⟨
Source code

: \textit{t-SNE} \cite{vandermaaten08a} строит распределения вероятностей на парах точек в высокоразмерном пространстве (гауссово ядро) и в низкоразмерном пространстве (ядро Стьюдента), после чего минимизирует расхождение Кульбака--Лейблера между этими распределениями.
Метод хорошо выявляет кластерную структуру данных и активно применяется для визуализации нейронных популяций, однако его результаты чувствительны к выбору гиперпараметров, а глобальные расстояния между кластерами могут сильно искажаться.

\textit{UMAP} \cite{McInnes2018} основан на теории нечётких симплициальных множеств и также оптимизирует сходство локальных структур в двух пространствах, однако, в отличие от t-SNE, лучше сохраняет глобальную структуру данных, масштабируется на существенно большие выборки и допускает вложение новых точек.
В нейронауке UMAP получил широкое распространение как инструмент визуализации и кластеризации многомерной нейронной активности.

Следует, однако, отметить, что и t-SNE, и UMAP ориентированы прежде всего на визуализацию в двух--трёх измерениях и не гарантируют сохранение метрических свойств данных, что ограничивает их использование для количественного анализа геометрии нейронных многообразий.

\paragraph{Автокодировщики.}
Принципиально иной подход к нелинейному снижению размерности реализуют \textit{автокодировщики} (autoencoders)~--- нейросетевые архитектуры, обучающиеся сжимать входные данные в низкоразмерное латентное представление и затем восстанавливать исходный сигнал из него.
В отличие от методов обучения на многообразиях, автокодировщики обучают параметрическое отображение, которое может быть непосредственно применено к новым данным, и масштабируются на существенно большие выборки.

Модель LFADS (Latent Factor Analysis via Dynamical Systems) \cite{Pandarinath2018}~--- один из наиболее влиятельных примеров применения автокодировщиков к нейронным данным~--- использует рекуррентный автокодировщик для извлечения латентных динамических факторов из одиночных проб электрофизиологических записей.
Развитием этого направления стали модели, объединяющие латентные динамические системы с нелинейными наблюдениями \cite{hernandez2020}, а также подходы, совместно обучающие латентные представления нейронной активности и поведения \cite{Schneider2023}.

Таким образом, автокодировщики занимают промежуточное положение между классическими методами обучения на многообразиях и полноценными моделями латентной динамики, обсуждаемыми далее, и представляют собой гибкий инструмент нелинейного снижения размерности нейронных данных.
⟩
EXERCISE INSTRUCTIONS >>
Filter the entries above and keep only the lines with the word "инструмент".

OUTPUT FOR THIS TASK >>
В нейронауке UMAP получил широкое распространение как инструмент визуализации и кластеризации многомерной нейронной активности.
Таким образом, автокодировщики занимают промежуточное положение между классическими методами обучения на многообразиях и полноценными моделями латентной динамики, обсуждаемыми далее, и представляют собой гибкий инструмент нелинейного снижения размерности нейронных данных.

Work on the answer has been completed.